DATA SECTION =
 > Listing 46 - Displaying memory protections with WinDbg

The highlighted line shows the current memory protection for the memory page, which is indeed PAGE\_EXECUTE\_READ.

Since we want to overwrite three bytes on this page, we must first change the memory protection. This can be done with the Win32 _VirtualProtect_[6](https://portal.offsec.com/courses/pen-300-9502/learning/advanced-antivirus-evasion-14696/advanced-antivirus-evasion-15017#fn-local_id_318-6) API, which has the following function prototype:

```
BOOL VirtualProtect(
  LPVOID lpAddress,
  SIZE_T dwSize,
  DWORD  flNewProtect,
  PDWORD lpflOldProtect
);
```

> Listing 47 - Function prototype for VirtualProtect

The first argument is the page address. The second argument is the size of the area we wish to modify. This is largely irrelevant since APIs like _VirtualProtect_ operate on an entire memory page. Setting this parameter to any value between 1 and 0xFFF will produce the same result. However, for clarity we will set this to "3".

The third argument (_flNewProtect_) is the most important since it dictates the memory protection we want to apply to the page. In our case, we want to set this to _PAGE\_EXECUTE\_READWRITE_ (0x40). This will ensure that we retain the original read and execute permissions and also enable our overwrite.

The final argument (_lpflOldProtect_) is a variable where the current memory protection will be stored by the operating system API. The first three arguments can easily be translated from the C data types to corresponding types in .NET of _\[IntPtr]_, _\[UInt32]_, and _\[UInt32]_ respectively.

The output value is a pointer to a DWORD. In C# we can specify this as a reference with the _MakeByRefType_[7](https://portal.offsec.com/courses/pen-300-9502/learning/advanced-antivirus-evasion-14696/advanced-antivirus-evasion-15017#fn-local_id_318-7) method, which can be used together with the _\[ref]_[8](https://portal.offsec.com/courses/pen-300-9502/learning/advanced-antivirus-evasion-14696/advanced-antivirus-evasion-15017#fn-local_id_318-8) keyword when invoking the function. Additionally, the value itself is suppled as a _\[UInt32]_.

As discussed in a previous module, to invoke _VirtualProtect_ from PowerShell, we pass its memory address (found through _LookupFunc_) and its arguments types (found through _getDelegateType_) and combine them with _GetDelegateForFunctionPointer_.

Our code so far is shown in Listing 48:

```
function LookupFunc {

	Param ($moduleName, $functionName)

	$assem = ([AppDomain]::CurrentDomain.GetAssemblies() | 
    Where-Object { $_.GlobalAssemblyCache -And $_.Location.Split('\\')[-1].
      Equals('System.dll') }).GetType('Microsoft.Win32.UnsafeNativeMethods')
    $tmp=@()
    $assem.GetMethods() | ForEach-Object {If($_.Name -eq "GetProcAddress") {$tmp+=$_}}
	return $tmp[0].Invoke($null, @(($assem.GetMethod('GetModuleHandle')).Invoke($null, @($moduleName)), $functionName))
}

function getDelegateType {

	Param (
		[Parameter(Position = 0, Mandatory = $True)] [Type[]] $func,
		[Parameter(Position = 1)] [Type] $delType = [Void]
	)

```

TRY IT = All entries above should be duplicated exactly, none omitted.

OUTPUT =
 > Listing 46 - Displaying memory protections with WinDbg

The highlighted line shows the current memory protection for the memory page, which is indeed PAGE\_EXECUTE\_READ.

Since we want to overwrite three bytes on this page, we must first change the memory protection. This can be done with the Win32 _VirtualProtect_[6](https://portal.offsec.com/courses/pen-300-9502/learning/advanced-antivirus-evasion-14696/advanced-antivirus-evasion-15017#fn-local_id_318-6) API, which has the following function prototype:

```
BOOL VirtualProtect(
  LPVOID lpAddress,
  SIZE_T dwSize,
  DWORD  flNewProtect,
  PDWORD lpflOldProtect
);
```

> Listing 47 - Function prototype for VirtualProtect

The first argument is the page address. The second argument is the size of the area we wish to modify. This is largely irrelevant since APIs like _VirtualProtect_ operate on an entire memory page. Setting this parameter to any value between 1 and 0xFFF will produce the same result. However, for clarity we will set this to "3".

The third argument (_flNewProtect_) is the most important since it dictates the memory protection we want to apply to the page. In our case, we want to set this to _PAGE\_EXECUTE\_READWRITE_ (0x40). This will ensure that we retain the original read and execute permissions and also enable our overwrite.

The final argument (_lpflOldProtect_) is a variable where the current memory protection will be stored by the operating system API. The first three arguments can easily be translated from the C data types to corresponding types in .NET of _\[IntPtr]_, _\[UInt32]_, and _\[UInt32]_ respectively.

The output value is a pointer to a DWORD. In C# we can specify this as a reference with the _MakeByRefType_[7](https://portal.offsec.com/courses/pen-300-9502/learning/advanced-antivirus-evasion-14696/advanced-antivirus-evasion-15017#fn-local_id_318-7) method, which can be used together with the _\[ref]_[8](https://portal.offsec.com/courses/pen-300-9502/learning/advanced-antivirus-evasion-14696/advanced-antivirus-evasion-15017#fn-local_id_318-8) keyword when invoking the function. Additionally, the value itself is suppled as a _\[UInt32]_.

As discussed in a previous module, to invoke _VirtualProtect_ from PowerShell, we pass its memory address (found through _LookupFunc_) and its arguments types (found through _getDelegateType_) and combine them with _GetDelegateForFunctionPointer_.

Our code so far is shown in Listing 48:

```
function LookupFunc {

	Param ($moduleName, $functionName)

	$assem = ([AppDomain]::CurrentDomain.GetAssemblies() | 
    Where-Object { $_.GlobalAssemblyCache -And $_.Location.Split('\\')[-1].
      Equals('System.dll') }).GetType('Microsoft.Win32.UnsafeNativeMethods')
    $tmp=@()
    $assem.GetMethods() | ForEach-Object {If($_.Name -eq "GetProcAddress") {$tmp+=$_}}
	return $tmp[0].Invoke($null, @(($assem.GetMethod('GetModuleHandle')).Invoke($null, @($moduleName)), $functionName))
}

function getDelegateType {

	Param (
		[Parameter(Position = 0, Mandatory = $True)] [Type[]] $func,
		[Parameter(Position = 1)] [Type] $delType = [Void]
	)

```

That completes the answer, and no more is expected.